Both patients were referred as consultation cases because the original pathologist considered their case to be an example of small, round blue cell tumour, most probably requiring immunohistochemistry for a differential diagnosis. The accurate diagnosis of small cell carcinoma of sweat gland in childhood requires an awareness of the dermal–hypodermal position of the tumour and the negative immunohistochemical characteristics of the well known small blue cell tumours at this age (rhabdomyosarcoma, primitive neuroectodermal tumour, neuroblastoma, and leukaemia/lymphoma), or other small blue cell tumours that can rarely involve the skin of a child or teenager (trabecular carcinoma/Merkel cell carcinoma2–4). Other carcinomas of the sweat gland anlage present a spectrum of histological and immunohistochemical features that are disparate from the present entity.5,6
Notably, in our cases we found no “occasional tubular structures” as reported by the original authors1 in one of their patients. S-100 focal positivity was also not found.1 Swanson et al,7 studying a series of 32 eccrine sweat gland carcinomas, found that all of them expressed carcinoembryonic antigen and cytokeratin. However, only one of the two cases in the original report and one of our two cases showed some cells with carcinoembryonic antigen positivity. Neurone specific enolase was not tested in previous cases and positivity in some cells of case l only does not add substantial data to the nosology of this tumour. Chromogranin and CD56 negativity in both cases argues against a neuroendocrine differentiation. This immunohistochemical feature, the topographical site of the tumours, and the electron microscopy of one of the original cases argue in favour of sweat gland differentiation in these tumour cells.
Take home messages
We report two additional cases of small cell sweat gland carcinoma in childhood, confirming the original observation describing two patients of 2 and 5 years of age harbouring cutaneous tumours
The differential diagnosis from other small blue cell tumours involving the skin is often difficult
The prognosis of these tumours appears to be good
“The accurate diagnosis of small cell carcinoma of sweat gland in childhood requires an awareness of the dermal–hypodermal position of the tumour and the negative immunohistochemical characteristics of the well known small blue cell tumours at this age”
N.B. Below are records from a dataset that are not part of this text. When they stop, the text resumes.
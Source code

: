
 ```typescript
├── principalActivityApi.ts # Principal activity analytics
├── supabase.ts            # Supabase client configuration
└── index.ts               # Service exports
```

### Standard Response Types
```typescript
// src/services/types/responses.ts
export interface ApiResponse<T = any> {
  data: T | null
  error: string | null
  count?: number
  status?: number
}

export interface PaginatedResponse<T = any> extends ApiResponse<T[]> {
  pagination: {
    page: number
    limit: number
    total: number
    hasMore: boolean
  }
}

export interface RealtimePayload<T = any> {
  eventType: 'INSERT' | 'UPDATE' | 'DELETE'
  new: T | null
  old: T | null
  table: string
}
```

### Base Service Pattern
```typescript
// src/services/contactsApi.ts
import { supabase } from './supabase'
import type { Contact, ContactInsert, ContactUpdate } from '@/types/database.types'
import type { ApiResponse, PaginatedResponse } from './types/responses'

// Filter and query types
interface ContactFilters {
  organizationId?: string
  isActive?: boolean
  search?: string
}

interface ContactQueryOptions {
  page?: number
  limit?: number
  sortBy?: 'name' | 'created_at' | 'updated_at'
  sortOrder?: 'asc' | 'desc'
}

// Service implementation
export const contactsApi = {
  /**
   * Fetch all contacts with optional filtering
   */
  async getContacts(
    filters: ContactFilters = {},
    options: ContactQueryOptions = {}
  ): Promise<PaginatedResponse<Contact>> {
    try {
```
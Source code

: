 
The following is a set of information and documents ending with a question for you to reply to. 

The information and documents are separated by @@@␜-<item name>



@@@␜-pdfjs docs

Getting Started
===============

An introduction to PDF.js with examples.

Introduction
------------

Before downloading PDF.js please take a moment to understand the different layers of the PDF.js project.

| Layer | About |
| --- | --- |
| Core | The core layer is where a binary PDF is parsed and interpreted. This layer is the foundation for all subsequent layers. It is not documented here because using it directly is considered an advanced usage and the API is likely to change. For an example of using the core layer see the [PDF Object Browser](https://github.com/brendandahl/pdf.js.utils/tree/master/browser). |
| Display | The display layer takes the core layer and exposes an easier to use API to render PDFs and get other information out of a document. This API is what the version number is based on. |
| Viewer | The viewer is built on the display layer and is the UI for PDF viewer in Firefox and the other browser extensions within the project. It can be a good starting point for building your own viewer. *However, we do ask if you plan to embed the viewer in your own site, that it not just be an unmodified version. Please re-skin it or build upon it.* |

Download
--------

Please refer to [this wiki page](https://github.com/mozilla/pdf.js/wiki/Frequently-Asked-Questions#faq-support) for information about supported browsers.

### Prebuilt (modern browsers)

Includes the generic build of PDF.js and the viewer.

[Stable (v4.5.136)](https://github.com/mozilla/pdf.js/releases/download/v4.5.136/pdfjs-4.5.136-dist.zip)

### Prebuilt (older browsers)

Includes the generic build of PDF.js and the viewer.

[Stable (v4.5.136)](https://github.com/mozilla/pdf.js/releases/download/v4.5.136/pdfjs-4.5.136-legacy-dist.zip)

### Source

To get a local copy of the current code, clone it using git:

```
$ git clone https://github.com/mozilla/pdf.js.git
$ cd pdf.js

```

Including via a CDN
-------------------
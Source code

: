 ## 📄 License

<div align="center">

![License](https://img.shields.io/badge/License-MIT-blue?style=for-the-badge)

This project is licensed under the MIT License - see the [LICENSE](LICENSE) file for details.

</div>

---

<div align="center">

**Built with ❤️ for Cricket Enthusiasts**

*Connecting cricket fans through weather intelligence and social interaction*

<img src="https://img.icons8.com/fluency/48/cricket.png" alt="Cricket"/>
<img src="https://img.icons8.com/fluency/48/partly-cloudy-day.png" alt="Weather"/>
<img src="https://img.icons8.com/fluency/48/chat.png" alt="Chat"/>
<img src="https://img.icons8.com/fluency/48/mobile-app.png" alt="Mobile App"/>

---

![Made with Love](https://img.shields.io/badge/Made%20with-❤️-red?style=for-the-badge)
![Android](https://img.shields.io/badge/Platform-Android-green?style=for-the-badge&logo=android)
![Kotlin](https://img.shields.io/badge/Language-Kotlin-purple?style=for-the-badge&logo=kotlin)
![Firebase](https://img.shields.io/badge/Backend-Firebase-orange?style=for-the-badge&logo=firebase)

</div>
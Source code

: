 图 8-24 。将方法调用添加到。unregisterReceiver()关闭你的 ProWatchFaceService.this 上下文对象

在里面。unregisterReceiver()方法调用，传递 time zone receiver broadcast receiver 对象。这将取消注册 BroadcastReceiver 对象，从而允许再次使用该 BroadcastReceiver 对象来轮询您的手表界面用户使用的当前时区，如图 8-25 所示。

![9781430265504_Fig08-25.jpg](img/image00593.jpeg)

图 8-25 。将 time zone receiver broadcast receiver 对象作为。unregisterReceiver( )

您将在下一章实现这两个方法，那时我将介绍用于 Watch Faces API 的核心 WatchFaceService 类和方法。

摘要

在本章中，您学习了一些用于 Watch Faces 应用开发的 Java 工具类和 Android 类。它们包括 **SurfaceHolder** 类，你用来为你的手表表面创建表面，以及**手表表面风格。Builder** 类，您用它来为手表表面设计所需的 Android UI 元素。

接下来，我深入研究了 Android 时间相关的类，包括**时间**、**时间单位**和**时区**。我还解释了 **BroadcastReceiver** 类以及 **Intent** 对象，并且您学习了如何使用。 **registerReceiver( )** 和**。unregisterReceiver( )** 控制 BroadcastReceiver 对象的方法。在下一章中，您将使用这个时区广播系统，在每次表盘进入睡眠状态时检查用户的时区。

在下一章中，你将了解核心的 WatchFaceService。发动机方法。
The prognosis of small cell sweat gland carcinoma appears to be good. Although two cases (one each of the original report and our series) were recent, the other two had four and five years of follow up without recurrence or evidence of metastasis.
Small cell sweat gland carcinoma of childhood appears to be a discrete entity that should be taken into consideration when evaluating a small cell tumour involving the skin at this age.
NOTE ADDED IN PROOF
Patient 2 developed cervical lymph node metastasis one year after the initial diagnosis.